** What you have to do **
The required lines are those that contain "https"; pull them out of the data and copy them.

** Records supplied **
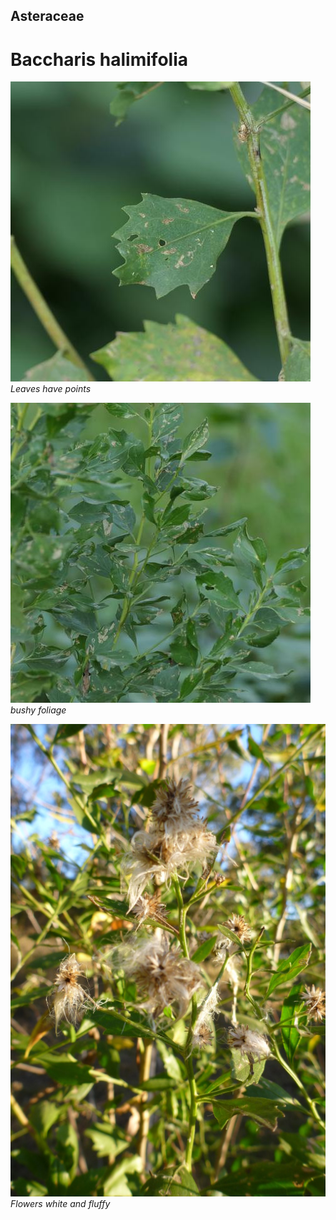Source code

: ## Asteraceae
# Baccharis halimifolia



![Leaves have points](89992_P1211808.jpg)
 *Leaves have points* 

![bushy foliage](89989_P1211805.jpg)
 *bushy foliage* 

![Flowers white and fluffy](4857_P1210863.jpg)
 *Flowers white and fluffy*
==
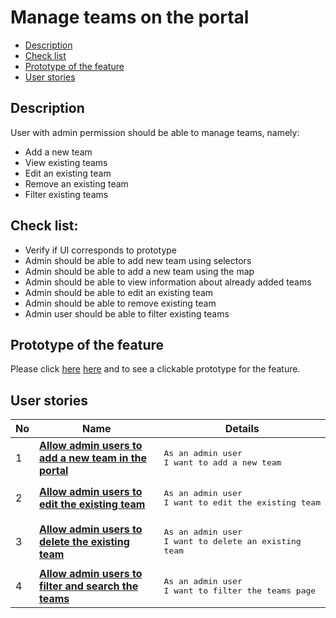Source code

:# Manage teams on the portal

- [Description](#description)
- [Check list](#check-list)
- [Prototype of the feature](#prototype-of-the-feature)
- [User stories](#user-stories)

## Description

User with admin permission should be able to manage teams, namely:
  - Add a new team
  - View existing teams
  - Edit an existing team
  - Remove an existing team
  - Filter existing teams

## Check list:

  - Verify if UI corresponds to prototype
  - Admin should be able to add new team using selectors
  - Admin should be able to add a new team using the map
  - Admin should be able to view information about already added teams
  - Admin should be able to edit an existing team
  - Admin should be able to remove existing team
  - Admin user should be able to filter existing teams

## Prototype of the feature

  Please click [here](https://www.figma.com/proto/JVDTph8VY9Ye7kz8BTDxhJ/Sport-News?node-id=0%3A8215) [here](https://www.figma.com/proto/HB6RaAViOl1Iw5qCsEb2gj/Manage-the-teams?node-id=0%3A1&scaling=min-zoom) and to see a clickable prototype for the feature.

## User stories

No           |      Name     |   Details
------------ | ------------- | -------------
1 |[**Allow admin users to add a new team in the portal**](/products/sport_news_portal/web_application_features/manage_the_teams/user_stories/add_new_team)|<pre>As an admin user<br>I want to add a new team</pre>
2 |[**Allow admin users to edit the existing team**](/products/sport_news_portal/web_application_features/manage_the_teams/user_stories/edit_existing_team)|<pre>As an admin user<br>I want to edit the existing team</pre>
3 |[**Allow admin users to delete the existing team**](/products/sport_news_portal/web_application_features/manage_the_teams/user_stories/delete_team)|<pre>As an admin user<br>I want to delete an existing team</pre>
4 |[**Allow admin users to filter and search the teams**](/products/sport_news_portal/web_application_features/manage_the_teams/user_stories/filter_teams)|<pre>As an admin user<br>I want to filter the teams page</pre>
...
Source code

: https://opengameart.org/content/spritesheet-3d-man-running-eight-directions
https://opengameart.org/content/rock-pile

** Task response **
  Please click [here](https://www.figma.com/proto/JVDTph8VY9Ye7kz8BTDxhJ/Sport-News?node-id=0%3A8215) [here](https://www.figma.com/proto/HB6RaAViOl1Iw5qCsEb2gj/Manage-the-teams?node-id=0%3A1&scaling=min-zoom) and to see a clickable prototype for the feature.
: https://opengameart.org/content/spritesheet-3d-man-running-eight-directions
https://opengameart.org/content/rock-pile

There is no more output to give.